The relationship is as follows.
Niantic was created as a spinoff from Google’s (now Alphabet) Google Maps team. Google Vice President John Hanke, who was heading up Google Maps at the time, formed Niantic Labs in 2010 as an internal venture startup, staffed mainly by members of the Google Maps team. With a vision of “getting the people of the world outside”, Niantic Labs’ first projects were location-based information app Field Trip and simulated war game app Ingress. Ingress, which gained popularity particularly among users with high IT literacy, reached 10m total downloads (worldwide) in February 2015 and significantly boosted Niantic Labs’ name recognition. Ingress has a science fiction back story and is a team-based simulated war game that utilizes GPS location data and map data. Niantic used system data from Ingress to create Pokémon GO.
The relationship among Niantic, Nintendo, and the Pokemon Company came about in April 2014 thanks to the April Fool’s Day project Pokemon Challenge, in which players captured Pokemon that appeared on Google Maps. The project was developed by the Google Maps team, including Niantic Labs, with the cooperation of Nintendo and the Pokemon Company. Niantic Labs was subsequently spun off from Google in August 2015. The company name was changed to Niantic, Inc., and in September it announced the development of Pokémon GO. In October, Niantic secured a total of $20 million in funding from Nintendo, the Pokemon Company, and Google.
That was the investment.
What about the return?
Well, we only have to look at the move in the stock price of Nintendo, which in just the past two weeks has more than doubled its market cap to over $42 billion, gaining some $22 billion in market cap.
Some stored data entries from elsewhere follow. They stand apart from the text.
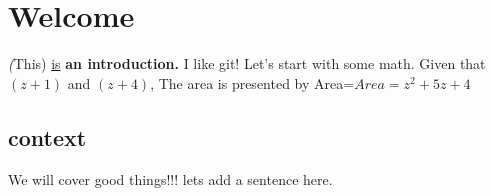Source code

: \documentclass[11pt]{article}
\begin{document}
\section {Welcome}
\textit(This) \underline{is} \textbf{an introduction.} I like git!
Let's start with some math. Given that \((z+1)\) and \((z+4)\),
The area is presented by Area=\(Area=z^2+5z+4\)
\subsection[10]{context} We will cover good things!!!
lets add a sentence here.
\end{document}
To calculate the return, let's generously assume that Nintendo was responsible for the entire $20mm initial investment (it was probably less). What a simple XIRR analysis reveals, is that the $22 billion boost in market cap relative to the $20 million initial investment is nothing short of a mindblowing 1,550,000% IRR, or a cash on cash return of 110,000% in less than one year.
Of course, this "analysis" is rather simplistic, as it assumes full monetization of the market cap increase, something which may prove problematic once the market moves beyond the mania phase. That in turn will likely be accelerated with statements such as this one:
- Nintendo says current forecasts include Pokemon Go Plus sales, according to statement.
- Has no plans at the moment to adjust earnings forecasts, will update forecasts if it becomes necessary
But skepticism aside, let's celebrate what - as of this moment - may have been the best investment of the year, if not ever... For now.